§ **TASK DESCRIPTION**: From the entries below, extract every line that includes the word "VpcId".

[Collected data]
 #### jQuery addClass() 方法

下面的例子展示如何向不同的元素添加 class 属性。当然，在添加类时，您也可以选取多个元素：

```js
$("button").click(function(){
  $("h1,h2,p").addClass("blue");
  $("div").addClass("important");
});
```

* * *

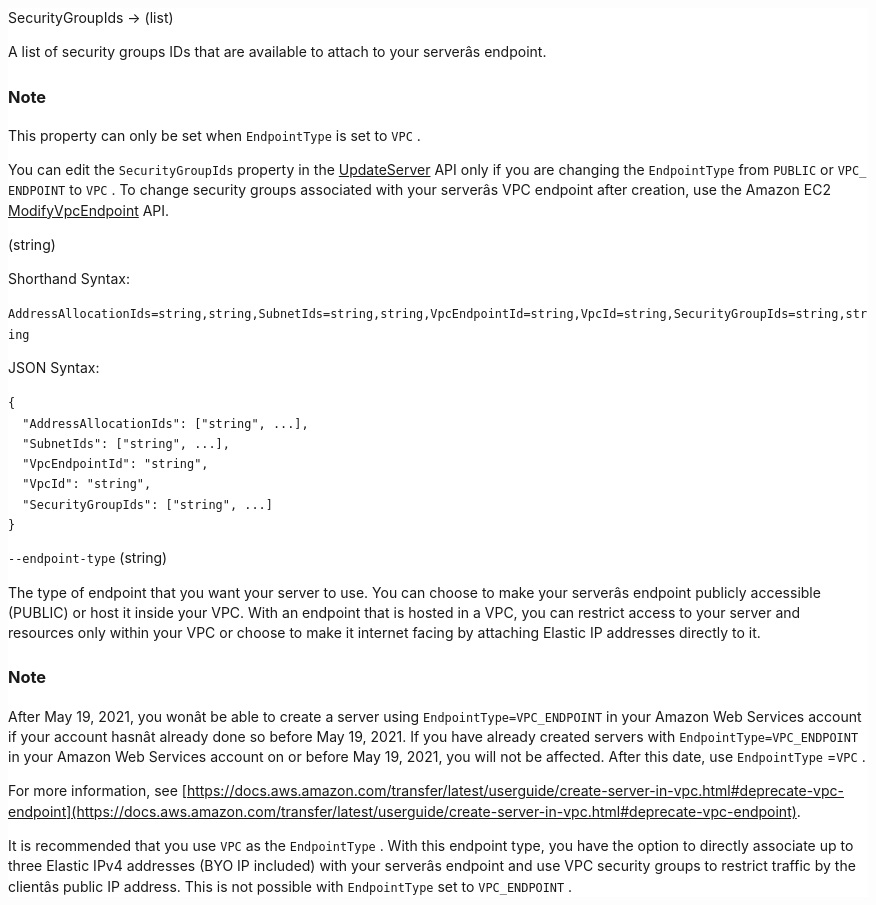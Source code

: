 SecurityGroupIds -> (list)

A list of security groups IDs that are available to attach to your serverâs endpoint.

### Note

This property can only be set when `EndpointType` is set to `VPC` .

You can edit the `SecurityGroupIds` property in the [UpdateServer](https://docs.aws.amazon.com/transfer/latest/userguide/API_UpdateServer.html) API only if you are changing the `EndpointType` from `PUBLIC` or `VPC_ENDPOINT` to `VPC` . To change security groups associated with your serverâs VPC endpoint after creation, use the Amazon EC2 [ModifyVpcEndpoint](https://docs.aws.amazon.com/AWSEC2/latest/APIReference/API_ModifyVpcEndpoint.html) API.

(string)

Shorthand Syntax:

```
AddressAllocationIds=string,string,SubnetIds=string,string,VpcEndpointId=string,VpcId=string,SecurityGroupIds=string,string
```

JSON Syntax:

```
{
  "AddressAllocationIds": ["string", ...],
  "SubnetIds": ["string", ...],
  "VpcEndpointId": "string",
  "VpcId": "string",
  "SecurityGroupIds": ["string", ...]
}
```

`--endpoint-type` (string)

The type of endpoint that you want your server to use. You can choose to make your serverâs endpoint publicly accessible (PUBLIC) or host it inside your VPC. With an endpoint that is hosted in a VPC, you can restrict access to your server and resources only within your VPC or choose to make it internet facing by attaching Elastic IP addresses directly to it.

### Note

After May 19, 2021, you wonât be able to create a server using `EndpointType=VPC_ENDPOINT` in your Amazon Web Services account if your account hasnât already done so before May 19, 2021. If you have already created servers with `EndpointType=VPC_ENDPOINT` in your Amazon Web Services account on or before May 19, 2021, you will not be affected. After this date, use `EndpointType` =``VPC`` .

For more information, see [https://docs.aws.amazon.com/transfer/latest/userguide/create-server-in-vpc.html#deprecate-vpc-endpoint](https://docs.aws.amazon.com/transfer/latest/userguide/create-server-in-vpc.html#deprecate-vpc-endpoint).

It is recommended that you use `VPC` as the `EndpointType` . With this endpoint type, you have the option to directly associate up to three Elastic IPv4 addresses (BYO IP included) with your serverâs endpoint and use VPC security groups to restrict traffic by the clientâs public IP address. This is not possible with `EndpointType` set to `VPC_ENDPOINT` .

§ **FINISHED TASK**:
AddressAllocationIds=string,string,SubnetIds=string,string,VpcEndpointId=string,VpcId=string,SecurityGroupIds=string,string
  "VpcId": "string",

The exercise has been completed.